> Directions for this task
In the entries below, find each line with the word "Hero" and pull it out.
'''
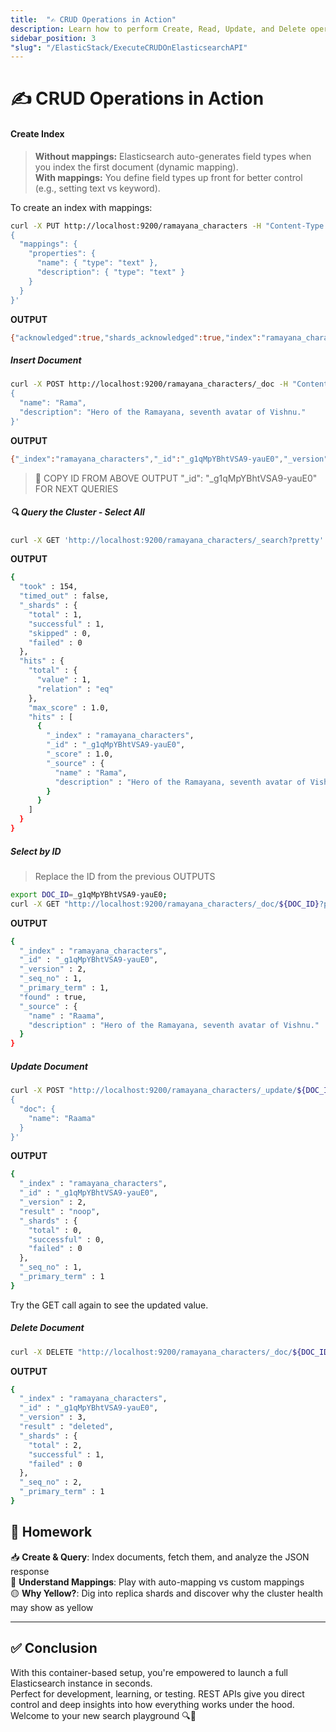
 ```yaml
---
title:  "✍️ CRUD Operations in Action"
description: Learn how to perform Create, Read, Update, and Delete operations with Elasticsearch using REST APIs in your local Docker setup.
sidebar_position: 3
"slug": "/ElasticStack/ExecuteCRUDOnElasticsearchAPI"
---
```

# ✍️ CRUD Operations in Action

#### Create Index

> **Without mappings:** Elasticsearch auto-generates field types when you index the first document (dynamic mapping).  
> **With mappings:** You define field types up front for better control (e.g., setting text vs keyword).

To create an index with mappings:

```bash
curl -X PUT http://localhost:9200/ramayana_characters -H "Content-Type: application/json" -d '
{
  "mappings": {
    "properties": {
      "name": { "type": "text" },
      "description": { "type": "text" }
    }
  }
}'
```
**OUTPUT**
```bash
{"acknowledged":true,"shards_acknowledged":true,"index":"ramayana_characters"}
```

##### Insert Document

```bash
curl -X POST http://localhost:9200/ramayana_characters/_doc -H "Content-Type: application/json" -d '
{
  "name": "Rama",
  "description": "Hero of the Ramayana, seventh avatar of Vishnu."
}'
```

**OUTPUT**
```bash
{"_index":"ramayana_characters","_id":"_g1qMpYBhtVSA9-yauE0","_version":1,"result":"created","_shards":{"total":2,"successful":1,"failed":0},"_seq_no":0,"_primary_term":1}
```

> 🔑 COPY ID FROM ABOVE OUTPUT "_id": "_g1qMpYBhtVSA9-yauE0" FOR NEXT QUERIES

##### 🔍 Query the Cluster - Select All

```bash
curl -X GET 'http://localhost:9200/ramayana_characters/_search?pretty'
```

**OUTPUT**
```bash
{
  "took" : 154,
  "timed_out" : false,
  "_shards" : {
    "total" : 1,
    "successful" : 1,
    "skipped" : 0,
    "failed" : 0
  },
  "hits" : {
    "total" : {
      "value" : 1,
      "relation" : "eq"
    },
    "max_score" : 1.0,
    "hits" : [
      {
        "_index" : "ramayana_characters",
        "_id" : "_g1qMpYBhtVSA9-yauE0",
        "_score" : 1.0,
        "_source" : {
          "name" : "Rama",
          "description" : "Hero of the Ramayana, seventh avatar of Vishnu."
        }
      }
    ]
  }
}
```

##### Select by ID
> Replace the ID from the previous OUTPUTS


```bash
export DOC_ID=_g1qMpYBhtVSA9-yauE0;
curl -X GET "http://localhost:9200/ramayana_characters/_doc/${DOC_ID}?pretty"
```

**OUTPUT**
```bash
{
  "_index" : "ramayana_characters",
  "_id" : "_g1qMpYBhtVSA9-yauE0",
  "_version" : 2,
  "_seq_no" : 1,
  "_primary_term" : 1,
  "found" : true,
  "_source" : {
    "name" : "Raama",
    "description" : "Hero of the Ramayana, seventh avatar of Vishnu."
  }
}
```

##### Update Document
```bash
curl -X POST "http://localhost:9200/ramayana_characters/_update/${DOC_ID}?pretty" -H "Content-Type: application/json" -d '
{
  "doc": {
    "name": "Raama"
  }
}'
```

**OUTPUT**
```bash
{
  "_index" : "ramayana_characters",
  "_id" : "_g1qMpYBhtVSA9-yauE0",
  "_version" : 2,
  "result" : "noop",
  "_shards" : {
    "total" : 0,
    "successful" : 0,
    "failed" : 0
  },
  "_seq_no" : 1,
  "_primary_term" : 1
}
```

Try the GET call again to see the updated value.

##### Delete Document

```bash
curl -X DELETE "http://localhost:9200/ramayana_characters/_doc/${DOC_ID}?pretty"
```

**OUTPUT**
```bash
{
  "_index" : "ramayana_characters",
  "_id" : "_g1qMpYBhtVSA9-yauE0",
  "_version" : 3,
  "result" : "deleted",
  "_shards" : {
    "total" : 2,
    "successful" : 1,
    "failed" : 0
  },
  "_seq_no" : 2,
  "_primary_term" : 1
}
```

## 🧠 Homework 

📥 **Create & Query**: Index documents, fetch them, and analyze the JSON response  
🧬 **Understand Mappings**: Play with auto-mapping vs custom mappings  
🟡 **Why Yellow?**: Dig into replica shards and discover why the cluster health may show as yellow

---

## ✅ Conclusion

With this container-based setup, you're empowered to launch a full Elasticsearch instance in seconds.  
Perfect for development, learning, or testing. REST APIs give you direct control and deep insights into how everything works under the hood.  
Welcome to your new search playground 🔍🚀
'''
> Result of the exercise
  "description": "Hero of the Ramayana, seventh avatar of Vishnu."
          "description" : "Hero of the Ramayana, seventh avatar of Vishnu."
    "description" : "Hero of the Ramayana, seventh avatar of Vishnu."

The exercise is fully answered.